The main character – a 16 years old boy – is having an affair with Martha Lacombe, a young woman whose husband is fighting the WW I. The emotional journey as well as its details within and the immaturity displayed is so real that I reckon for those who have been in love or have a crush with someone in the younger days should be able to relate. I can relate every bit of it.

The context is important. Back in the era of WW I, affair of such nature I would think could be frown upon. Even being condemned. The opening page sets out how the story would unfold in a lighthearted manner – which dominates the entire novel despite the tragic end.

We lived at F., on the banks of the Marne.

My parent disapproved of friendships between the sexes. But our sensuality, which is born with us, though for a time it remains dormant, was aroused rather than quelled by their disapproval.

I have never been a dreamer. What appears dream to others more credulous than I seems to me to be as real as cheese to cat – in spite of the glass that covers it. Yet the glass does exist.

If the glass breaks, the cat takes advantage, even if it is his master who breaks it and cuts his hand in the process.

One day, Marthe took the narrator for a furniture shopping trip for her future home as her fiance is still at the front line fighting a war. Naturally, Marthe would want to pick what her fiance wants. But influenced by the narrator – out of jealousy no less – Marthe begins to doubt her decisions and instead, sides with the narrator’s rationale, and picks what the narrator wants.

At the end of this exhausting day I could justifiably congratulate myself on my achievements. Item by item, I had succeeded in transforming this marriage of love, or rather of infatuation, into a marriage of reason, and a strange marriage of reason at that, since reason had no part in it, each finding in the other only the advantages provided by a marriage of love.

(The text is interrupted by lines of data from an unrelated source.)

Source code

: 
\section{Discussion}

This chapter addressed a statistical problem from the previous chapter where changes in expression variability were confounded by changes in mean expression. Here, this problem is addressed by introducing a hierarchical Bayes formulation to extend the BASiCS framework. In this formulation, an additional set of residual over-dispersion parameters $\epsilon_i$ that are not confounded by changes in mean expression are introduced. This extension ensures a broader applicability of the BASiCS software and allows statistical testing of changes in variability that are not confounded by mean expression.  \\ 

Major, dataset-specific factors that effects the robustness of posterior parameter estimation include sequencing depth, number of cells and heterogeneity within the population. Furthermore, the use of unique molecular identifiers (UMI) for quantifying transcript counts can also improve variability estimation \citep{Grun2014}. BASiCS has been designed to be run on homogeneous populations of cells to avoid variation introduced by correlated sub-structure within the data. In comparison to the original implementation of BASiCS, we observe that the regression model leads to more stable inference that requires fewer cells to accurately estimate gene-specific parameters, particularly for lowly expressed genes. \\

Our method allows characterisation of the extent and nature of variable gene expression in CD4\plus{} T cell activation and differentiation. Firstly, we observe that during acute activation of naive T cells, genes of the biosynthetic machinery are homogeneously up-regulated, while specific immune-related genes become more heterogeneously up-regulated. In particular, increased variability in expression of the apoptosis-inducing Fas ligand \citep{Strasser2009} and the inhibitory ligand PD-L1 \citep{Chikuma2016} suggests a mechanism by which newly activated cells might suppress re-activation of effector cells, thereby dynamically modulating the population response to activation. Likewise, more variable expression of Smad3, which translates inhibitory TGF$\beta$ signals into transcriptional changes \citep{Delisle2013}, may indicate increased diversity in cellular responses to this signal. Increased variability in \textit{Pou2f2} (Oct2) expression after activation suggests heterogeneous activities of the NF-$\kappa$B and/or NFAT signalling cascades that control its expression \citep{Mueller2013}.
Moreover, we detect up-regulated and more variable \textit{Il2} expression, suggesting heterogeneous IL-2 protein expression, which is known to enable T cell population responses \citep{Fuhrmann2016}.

As she left me that evening, far from seeking to avoid further advice, she had asked me if I would help her during the next few days to choose the rest of her furniture. I said that I would, but only if she swore that she would never tell her fiance, since the only chance of his coming in the end to accept this furniture was for him to think that it was entirely her own choice. Then, if he really loved Marthe, what gave her pleasure would also please him.

Inevitably, a book with such topic, I would want to see how the author explores intimacy.  In this scene, the narrator is with Marthe, inside an apartment with only the two of them. A fireplace is set with a special fragrant from the wood pieces that are sent from Marthe’s fiance’s family. At times I wonder if the book title was born from this scene.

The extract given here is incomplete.